According to him, the injured were were scared to go to hospitals because all exits from Zadibal were sealed by the police and CRPF. “If they got hold of an injured person, the police and CRPF personnel would have beaten them up,” he claimed.
A medical warning
While many see no option but to get their wounds treated by amateur pellet removers, doctors in Kashmir warn of the dangers of such treatments – from skin damage to infections to the damage of vital organs.
“Usually, we don’t take out pellets from a patient’s body if he has been hit in the back and legs,” said a senior surgeon at the Shri Maharaja Hari Singh Hospital in Srinagar. “Because that means we have to make as many incisions as there are pellets in the patient’s body. Our priority is to monitor the patient if he’s been hit by pellets around vital organs like the kidneys, intestines or liver. If the pellets have perforated deep into the skin, we monitor the patient to check that they are not affecting the functioning of these vital organs.”

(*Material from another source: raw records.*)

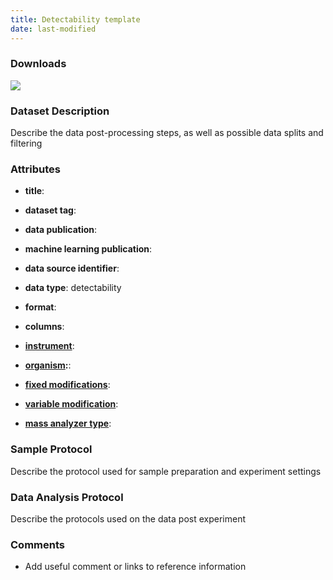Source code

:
 ```yaml
---
title: Detectability template
date: last-modified
---
```


### Downloads
[![](https://img.shields.io/badge/download-dataset%20name-008080?style=flat-square)]()

### Dataset Description
Describe the data post-processing steps, as well as possible data splits and filtering

### Attributes
- **title**: 
- **dataset tag**: 
- **data publication**: 
- **machine learning publication**: 
- **data source identifier**: 


- **data type**: detectability
- **format**: 
- **columns**: 
- **[instrument]**: 
- **[organism]:**: 
- **[fixed modifications]**:
- **[variable modification]**:
- **[mass analyzer type]**: 

### Sample Protocol
Describe the protocol used for sample preparation and experiment settings

### Data Analysis Protocol
Describe the protocols used on the data post experiment

### Comments
- Add useful comment or links to reference information


[instrument]: https://www.ebi.ac.uk/ols/ontologies/ms/terms?iri=http%3A%2F%2Fpurl.obolibrary.org%2Fobo%2FMS_1000463
[organism]: https://www.ebi.ac.uk/ols/ontologies/ms/terms?iri=http%3A%2F%2Fpurl.obolibrary.org%2Fobo%2FOBI_0100026
[fixed modifications]: https://www.ebi.ac.uk/ols/ontologies/ms/terms?iri=http%3A%2F%2Fpurl.obolibrary.org%2Fobo%2FMS_1003021
[variable modification]: https://www.ebi.ac.uk/ols/ontologies/ms/terms?iri=http%3A%2F%2Fpurl.obolibrary.org%2Fobo%2FMS_1003022
[dissociation method]: https://www.ebi.ac.uk/ols/ontologies/ms/terms?iri=http%3A%2F%2Fpurl.obolibrary.org%2Fobo%2FMS_1000044
[collision energy]: https://www.ebi.ac.uk/ols/ontologies/ms/terms?iri=http%3A%2F%2Fpurl.obolibrary.org%2Fobo%2FMS_1000045 
[mass analyzer type]: https://www.ebi.ac.uk/ols/ontologies/ms/terms?iri=http%3A%2F%2Fpurl.obolibrary.org%2Fobo%2FMS_1000443&lang=en&viewMode=All&siblings=false
[chromatography separation]: https://www.ebi.ac.uk/ols/ontologies/ms/terms?iri=http%3A%2F%2Fpurl.obolibrary.org%2Fobo%2FMS_1002270&lang=en&viewMode=All&siblings=false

The initial treatment must be followed by a course of antibiotics, he continued. “Since pellets are foreign objects, antibiotics become essential,” the surgeon said. “Normally, we avoid taking out every pellet from the body because the presence of these iron particles inside the skin is not dangerous.”
Human rights activists in Kashmir point out that cutting off the injured from proper medical aid amounts to a violation of international humanitarian laws outlined in the Geneva Conventions.
Every injured person, even if he is a member of an armed group, has the right to medical aid “without any adverse distinction founded on sex, race, nationality, religion, political opinions, or any other similar criteria,” says Article 12 of the 1949 Geneva Conventions. India was among the countries which ratified the conventions.